The revolution will be experiential

I wrote this for our coop newsletter this spring but am re-upping here as so many wiser heads are wising up to the grim reality that the American Nazis claiming to be trying to take their country back have absolutely no idea of its history. To be fair, even I had never absorbed the notion that the Revolutionary War was not “Americans” against Brits. It was Brits against Brits. If there had been Thanksgiving dinners back then, they would have ended with pewter mugs of rum being flung at drunk uncles. So: 

Our last Amtrak trek from 12 West to 30th Street Station in Philadelphia took just under two hours, about the same amount of time we’d devote one way to a weekend outing for Chinese in Flushing. Which is just one reason I’d recommend an expedition to the new Museum of the American Revolution. Every exhibit in this lively museum makes clear how the country began with #Resistance and needs more of the same to survive.

Whatever you learned in grade school is not what you will come away understanding from this museum, with its inclusion of the roles of native Americans, African-Americans and women in the struggle to establish a republic. The rooms devoted to battles in and around Manhattan are particularly vivid, and the closing multimedia presentation showcasing the tent George Washington operated out of more than 200 years ago is surprisingly moving.
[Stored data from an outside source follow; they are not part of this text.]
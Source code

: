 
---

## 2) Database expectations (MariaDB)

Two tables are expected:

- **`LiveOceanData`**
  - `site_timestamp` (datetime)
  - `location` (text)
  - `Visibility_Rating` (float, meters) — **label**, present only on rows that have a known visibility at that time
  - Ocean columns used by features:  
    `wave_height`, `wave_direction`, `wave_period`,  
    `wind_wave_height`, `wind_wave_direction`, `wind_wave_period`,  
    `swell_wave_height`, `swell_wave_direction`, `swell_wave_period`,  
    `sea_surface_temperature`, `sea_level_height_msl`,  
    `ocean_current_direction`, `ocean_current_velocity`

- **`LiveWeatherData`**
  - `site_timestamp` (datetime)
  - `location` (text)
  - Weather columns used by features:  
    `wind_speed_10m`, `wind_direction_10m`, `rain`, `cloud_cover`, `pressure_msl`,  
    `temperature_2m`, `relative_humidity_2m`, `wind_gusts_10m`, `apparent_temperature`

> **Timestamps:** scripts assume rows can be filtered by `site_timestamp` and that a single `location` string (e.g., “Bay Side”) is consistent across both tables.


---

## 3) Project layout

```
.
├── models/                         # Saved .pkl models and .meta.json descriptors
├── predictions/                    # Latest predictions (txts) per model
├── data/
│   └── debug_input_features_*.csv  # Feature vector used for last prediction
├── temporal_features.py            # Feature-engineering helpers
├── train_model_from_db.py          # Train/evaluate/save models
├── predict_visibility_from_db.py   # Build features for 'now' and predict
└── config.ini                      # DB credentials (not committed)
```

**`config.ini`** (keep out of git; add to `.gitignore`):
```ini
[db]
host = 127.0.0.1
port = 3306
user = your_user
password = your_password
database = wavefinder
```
You could Amtrak down and back in a day, but Philadelphia is too great a city not to warrant a sleepover. For away-beds, we like the Hotel Palomar off Rittenhouse Square (pets welcome although we’ve never taken our cat). For diversion, we love the Reading Terminal Market, with its dozens of constantly changing food stalls. For culture, we really love the Museum of Art. For restaurants, we can’t count the choices.  Closest to the museum are High Street on Market, Good King Tavern and the Hungry Pigeon, but there are so many other options to Google: Vernick or 24 or aKitchen or Barbuzzo or Blue Corn or Bing Bing Dim Sum or V Kitchen. There’s also a cafe in the museum, but our first president surely did not work so hard to make eating easy. Walk west or south.